La cérémonie avait été longue. Quand tous sortirent sur la place d'Holtrock, le soleil déclinait déjà dans le ciel bleu, colorant de rouge la neige tombée la veille, la dernière sans doute avant le prochain hiver. Corrik s'approcha d'Ornoric, entouré de nombreux Nains qui le félicitaient, et tous deux sortirent de la foule. « Sire, lui dit Corrik, je vous remercie pour tout ce que vous avez fait. Ces quelques jours passés à Holtrock resteront à jamais gravés dans mon cœur. Mais voici venu le moment de vous dire adieu, car ma mission n'est pas terminée. Souvenez-vous que je n'étais venu ici que pour une chose... — Pour reprendre votre pierre, c'est vrai. Je suis désolé de vous voir partir, mais si vous pouviez, un jour, revenir ici, cela me comblerait de joie. Vous allez me manquer, Corrik. — Vous aussi, sire. J'ai beaucoup appris auprès de vous, j'ai pu voir de mes yeux un vrai chef et à présent un roi excellent.
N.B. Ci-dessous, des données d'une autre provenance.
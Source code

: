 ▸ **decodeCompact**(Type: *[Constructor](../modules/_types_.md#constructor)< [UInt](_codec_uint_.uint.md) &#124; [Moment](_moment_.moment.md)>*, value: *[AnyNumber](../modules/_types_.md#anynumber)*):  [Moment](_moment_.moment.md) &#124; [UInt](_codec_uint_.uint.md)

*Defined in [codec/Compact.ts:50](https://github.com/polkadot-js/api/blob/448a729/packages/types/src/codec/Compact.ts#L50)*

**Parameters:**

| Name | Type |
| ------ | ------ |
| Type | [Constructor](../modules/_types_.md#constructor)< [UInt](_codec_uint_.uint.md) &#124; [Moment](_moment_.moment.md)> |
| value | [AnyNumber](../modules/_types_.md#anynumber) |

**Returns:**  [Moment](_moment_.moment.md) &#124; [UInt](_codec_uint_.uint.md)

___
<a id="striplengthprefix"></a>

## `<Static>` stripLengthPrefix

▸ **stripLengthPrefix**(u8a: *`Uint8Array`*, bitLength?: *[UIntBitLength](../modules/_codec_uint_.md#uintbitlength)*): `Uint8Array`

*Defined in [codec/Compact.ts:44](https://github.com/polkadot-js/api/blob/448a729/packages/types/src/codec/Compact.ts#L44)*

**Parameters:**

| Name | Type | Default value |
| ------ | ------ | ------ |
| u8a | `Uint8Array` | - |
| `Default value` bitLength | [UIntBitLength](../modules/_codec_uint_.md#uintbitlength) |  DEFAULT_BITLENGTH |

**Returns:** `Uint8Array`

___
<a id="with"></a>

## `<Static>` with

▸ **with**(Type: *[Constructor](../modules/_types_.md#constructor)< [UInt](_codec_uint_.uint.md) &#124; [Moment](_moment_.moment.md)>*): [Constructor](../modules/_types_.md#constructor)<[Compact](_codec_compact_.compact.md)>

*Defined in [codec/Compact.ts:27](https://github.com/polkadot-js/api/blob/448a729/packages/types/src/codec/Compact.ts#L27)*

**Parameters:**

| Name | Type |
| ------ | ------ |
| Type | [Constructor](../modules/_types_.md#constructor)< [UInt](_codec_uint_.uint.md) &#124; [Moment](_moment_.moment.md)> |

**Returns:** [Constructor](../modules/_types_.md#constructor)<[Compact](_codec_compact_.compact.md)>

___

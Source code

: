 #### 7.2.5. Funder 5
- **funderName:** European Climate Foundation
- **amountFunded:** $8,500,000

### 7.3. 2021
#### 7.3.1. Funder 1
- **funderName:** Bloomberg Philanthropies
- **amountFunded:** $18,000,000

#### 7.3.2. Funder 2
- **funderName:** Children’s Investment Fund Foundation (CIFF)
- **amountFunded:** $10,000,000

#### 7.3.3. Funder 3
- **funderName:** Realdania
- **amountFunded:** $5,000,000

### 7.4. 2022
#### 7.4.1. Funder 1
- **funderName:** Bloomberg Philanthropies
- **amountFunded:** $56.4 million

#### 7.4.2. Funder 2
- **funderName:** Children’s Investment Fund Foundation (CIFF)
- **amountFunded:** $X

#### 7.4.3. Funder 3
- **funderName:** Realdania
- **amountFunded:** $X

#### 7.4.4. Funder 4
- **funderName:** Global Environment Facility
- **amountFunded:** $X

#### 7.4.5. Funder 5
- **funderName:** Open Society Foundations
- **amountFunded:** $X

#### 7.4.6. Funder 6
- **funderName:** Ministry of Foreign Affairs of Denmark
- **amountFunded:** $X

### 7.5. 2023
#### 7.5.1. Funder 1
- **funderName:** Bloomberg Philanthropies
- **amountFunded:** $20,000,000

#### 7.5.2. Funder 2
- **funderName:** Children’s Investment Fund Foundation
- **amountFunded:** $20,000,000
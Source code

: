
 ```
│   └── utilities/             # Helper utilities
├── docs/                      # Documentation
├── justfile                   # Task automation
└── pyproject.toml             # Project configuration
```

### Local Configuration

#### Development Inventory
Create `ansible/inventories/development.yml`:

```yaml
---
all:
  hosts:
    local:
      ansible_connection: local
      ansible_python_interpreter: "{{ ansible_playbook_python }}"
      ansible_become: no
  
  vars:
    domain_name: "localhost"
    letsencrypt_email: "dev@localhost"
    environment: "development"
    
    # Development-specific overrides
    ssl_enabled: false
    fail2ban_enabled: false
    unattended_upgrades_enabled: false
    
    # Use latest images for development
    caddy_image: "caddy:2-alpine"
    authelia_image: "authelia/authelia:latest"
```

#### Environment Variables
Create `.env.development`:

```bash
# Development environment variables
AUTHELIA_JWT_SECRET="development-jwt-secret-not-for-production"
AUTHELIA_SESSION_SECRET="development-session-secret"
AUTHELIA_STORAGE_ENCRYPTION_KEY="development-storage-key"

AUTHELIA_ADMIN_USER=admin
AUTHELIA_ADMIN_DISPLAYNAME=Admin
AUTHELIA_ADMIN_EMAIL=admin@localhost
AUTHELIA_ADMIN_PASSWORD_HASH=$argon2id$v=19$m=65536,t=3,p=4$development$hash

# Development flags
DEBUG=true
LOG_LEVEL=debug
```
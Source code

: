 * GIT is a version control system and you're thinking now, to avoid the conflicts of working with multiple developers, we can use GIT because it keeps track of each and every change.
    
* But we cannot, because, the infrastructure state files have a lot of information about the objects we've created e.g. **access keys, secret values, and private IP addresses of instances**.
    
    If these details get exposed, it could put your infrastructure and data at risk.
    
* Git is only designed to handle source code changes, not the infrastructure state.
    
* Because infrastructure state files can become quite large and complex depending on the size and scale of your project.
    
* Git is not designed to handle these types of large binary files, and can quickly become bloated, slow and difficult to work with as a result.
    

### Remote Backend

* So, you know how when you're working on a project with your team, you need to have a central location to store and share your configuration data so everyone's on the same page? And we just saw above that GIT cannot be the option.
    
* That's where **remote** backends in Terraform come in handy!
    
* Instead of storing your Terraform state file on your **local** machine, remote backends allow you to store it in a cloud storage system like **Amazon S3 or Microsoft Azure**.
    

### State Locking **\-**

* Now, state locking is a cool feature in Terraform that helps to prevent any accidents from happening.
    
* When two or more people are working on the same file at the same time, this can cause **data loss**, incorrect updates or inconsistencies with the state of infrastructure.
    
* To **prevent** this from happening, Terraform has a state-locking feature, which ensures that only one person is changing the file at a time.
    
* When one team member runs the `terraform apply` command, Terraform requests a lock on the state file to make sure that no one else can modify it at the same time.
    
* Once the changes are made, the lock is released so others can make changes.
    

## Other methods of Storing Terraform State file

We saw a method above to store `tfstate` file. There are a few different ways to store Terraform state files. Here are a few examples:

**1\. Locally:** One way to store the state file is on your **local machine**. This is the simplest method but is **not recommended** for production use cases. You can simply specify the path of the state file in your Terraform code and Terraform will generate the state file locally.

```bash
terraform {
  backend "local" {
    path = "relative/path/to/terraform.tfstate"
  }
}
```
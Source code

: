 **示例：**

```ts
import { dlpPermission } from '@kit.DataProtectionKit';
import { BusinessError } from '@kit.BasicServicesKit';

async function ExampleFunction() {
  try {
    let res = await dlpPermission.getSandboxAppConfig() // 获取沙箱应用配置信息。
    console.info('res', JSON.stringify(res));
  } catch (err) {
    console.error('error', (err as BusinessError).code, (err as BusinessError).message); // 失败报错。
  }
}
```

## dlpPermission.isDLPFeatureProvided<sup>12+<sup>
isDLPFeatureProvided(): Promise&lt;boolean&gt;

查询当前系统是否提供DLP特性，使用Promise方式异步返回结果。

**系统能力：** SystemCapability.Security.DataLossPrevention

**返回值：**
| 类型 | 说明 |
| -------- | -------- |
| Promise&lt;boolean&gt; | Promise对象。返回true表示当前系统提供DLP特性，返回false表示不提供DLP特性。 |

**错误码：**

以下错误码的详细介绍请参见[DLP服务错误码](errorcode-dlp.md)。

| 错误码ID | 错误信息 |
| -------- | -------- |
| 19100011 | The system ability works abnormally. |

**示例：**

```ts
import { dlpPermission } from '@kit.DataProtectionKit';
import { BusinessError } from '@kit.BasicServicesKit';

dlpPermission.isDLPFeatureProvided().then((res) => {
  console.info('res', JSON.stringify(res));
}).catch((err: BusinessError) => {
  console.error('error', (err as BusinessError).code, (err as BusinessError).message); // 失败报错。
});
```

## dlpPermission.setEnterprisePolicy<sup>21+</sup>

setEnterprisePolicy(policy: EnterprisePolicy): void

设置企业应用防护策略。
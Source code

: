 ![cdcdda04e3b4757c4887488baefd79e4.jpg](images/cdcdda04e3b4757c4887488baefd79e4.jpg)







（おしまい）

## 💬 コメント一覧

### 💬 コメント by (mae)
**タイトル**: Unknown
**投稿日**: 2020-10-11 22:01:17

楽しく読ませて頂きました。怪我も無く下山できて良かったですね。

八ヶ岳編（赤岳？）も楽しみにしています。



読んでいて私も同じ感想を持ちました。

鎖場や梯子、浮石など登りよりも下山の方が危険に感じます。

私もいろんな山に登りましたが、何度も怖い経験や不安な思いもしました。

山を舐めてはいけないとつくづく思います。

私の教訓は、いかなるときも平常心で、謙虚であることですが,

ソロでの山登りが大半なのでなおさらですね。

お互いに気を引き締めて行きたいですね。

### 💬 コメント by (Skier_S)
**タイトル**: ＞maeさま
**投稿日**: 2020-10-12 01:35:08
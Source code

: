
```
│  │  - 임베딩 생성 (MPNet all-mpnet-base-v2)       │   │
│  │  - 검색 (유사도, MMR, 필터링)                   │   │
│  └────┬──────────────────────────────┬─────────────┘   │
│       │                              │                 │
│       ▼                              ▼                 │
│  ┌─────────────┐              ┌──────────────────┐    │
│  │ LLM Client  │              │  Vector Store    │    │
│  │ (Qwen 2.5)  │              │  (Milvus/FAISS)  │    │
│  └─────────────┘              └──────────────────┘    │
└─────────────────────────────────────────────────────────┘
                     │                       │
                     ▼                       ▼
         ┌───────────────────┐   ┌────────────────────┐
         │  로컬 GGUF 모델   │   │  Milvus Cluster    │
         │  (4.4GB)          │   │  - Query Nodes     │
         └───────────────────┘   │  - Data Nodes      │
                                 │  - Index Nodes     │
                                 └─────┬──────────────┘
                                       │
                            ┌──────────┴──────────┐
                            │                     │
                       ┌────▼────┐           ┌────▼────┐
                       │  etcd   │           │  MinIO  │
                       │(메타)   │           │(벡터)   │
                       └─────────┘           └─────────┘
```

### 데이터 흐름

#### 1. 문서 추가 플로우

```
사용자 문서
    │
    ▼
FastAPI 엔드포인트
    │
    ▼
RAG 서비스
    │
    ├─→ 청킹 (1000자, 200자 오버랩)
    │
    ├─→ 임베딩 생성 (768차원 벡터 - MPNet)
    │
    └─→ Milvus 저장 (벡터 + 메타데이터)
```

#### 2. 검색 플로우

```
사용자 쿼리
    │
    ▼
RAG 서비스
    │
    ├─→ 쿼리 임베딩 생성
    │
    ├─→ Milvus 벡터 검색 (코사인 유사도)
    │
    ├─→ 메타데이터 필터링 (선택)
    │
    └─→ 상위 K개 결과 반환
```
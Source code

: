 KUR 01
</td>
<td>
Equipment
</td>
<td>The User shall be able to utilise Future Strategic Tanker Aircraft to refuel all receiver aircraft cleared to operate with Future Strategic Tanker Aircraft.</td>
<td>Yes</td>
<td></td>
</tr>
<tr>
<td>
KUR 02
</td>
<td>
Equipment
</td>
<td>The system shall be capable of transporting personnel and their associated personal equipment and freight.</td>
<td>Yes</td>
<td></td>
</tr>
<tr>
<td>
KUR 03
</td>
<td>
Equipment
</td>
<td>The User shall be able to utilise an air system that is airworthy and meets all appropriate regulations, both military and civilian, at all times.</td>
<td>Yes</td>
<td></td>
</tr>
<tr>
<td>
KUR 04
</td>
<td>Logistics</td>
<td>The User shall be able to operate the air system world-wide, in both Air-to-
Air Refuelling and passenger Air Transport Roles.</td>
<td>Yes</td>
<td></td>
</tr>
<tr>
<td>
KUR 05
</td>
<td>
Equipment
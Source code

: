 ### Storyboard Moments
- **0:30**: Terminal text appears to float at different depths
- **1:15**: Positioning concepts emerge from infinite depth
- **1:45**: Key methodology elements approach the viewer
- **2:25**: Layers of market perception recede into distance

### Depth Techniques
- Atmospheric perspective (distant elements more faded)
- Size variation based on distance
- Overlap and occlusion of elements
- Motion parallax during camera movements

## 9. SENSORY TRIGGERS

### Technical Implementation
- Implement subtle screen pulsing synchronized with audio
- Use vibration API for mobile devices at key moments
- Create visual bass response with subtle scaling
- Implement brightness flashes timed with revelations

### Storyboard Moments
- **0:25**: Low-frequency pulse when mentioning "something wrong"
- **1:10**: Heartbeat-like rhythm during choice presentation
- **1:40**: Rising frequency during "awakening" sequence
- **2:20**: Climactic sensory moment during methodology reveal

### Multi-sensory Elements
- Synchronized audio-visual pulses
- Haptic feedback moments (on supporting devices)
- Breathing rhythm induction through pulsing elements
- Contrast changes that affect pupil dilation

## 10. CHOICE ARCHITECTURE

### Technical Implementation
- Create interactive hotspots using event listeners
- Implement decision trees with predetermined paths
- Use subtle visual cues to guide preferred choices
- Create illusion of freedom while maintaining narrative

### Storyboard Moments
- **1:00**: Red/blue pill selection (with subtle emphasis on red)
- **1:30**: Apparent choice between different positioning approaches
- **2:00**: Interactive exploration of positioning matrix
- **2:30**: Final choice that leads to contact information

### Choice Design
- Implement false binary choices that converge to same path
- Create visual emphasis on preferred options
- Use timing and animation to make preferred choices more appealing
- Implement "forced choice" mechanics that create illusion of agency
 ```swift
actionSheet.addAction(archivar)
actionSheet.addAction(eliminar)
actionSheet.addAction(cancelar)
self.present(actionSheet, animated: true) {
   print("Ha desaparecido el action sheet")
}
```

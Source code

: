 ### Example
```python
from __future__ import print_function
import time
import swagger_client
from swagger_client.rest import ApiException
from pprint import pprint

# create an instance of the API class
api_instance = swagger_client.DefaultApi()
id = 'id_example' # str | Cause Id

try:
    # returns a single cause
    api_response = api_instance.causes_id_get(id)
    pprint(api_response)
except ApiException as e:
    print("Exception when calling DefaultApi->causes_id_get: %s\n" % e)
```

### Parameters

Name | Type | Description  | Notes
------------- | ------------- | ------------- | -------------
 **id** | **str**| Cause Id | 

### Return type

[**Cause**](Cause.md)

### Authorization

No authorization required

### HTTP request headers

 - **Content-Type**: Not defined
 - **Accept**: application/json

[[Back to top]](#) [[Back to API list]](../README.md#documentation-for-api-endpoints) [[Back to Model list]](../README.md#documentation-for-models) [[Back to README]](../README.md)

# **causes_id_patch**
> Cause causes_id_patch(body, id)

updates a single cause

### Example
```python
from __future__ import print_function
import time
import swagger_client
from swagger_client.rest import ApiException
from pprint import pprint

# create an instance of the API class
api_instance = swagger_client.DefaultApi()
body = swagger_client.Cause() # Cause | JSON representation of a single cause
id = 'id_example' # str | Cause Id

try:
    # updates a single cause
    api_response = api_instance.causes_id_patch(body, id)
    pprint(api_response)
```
Puissiez-vous régner longtemps. — Corrik, comme nous sommes amis... Pouvez-vous me dire ce qu'est cette pierre ? » Corrik fut tout à coup inquiet, et ne répondit pas. « Je suis désolé, poursuivit Ornoric. — Ne le soyez pas, dit Corrik en se reprenant. Cette pierre est la Pierre de Vasyl, qui rendrait aux Nainden le pouvoir sur tout le Vandir Nainden, terre aujourd'hui infestée de Morden. Je vais la donner à Allengryn, le Prince Gouverneur d'Ethor Kaelys. — Ainsi, vous êtes celui qui parcourt le monde en couronnant les rois que le sort a découronné. Belle mission ! « Eh bien, fit le roi après une pause, puisque vous êtes décidé à partir, je vous souhaite un bon voyage. Mais je tiens à vous raccompagner jusqu'à la frontière de notre royaume, car avec tous ces Gobelins dont le nombre et la rage augmentent, je ne voudrais pas qu'il vous arrive quelque chose. » Corrik voulut refuser, mais le Nain insista. C'est ainsi que Corrik quitta Holtrock sous les acclamations et passa une dernière fois la Porte de l'Ours, escorté par Ornoric et cinq gardes. Ils marchèrent ainsi sans encombre, passant par le sentier sur lequel Corrik avait vu pour la première fois celui qui s'appelait alors Ornor, et atteignirent une pierre marquée du fameux symbole. Là, le Waldin fit ses adieux aux Nains qui restèrent longtemps à lui faire signe tandis qu'il s'enfonçait dans la vallée par le sentier, à travers la vieille forêt de sapins.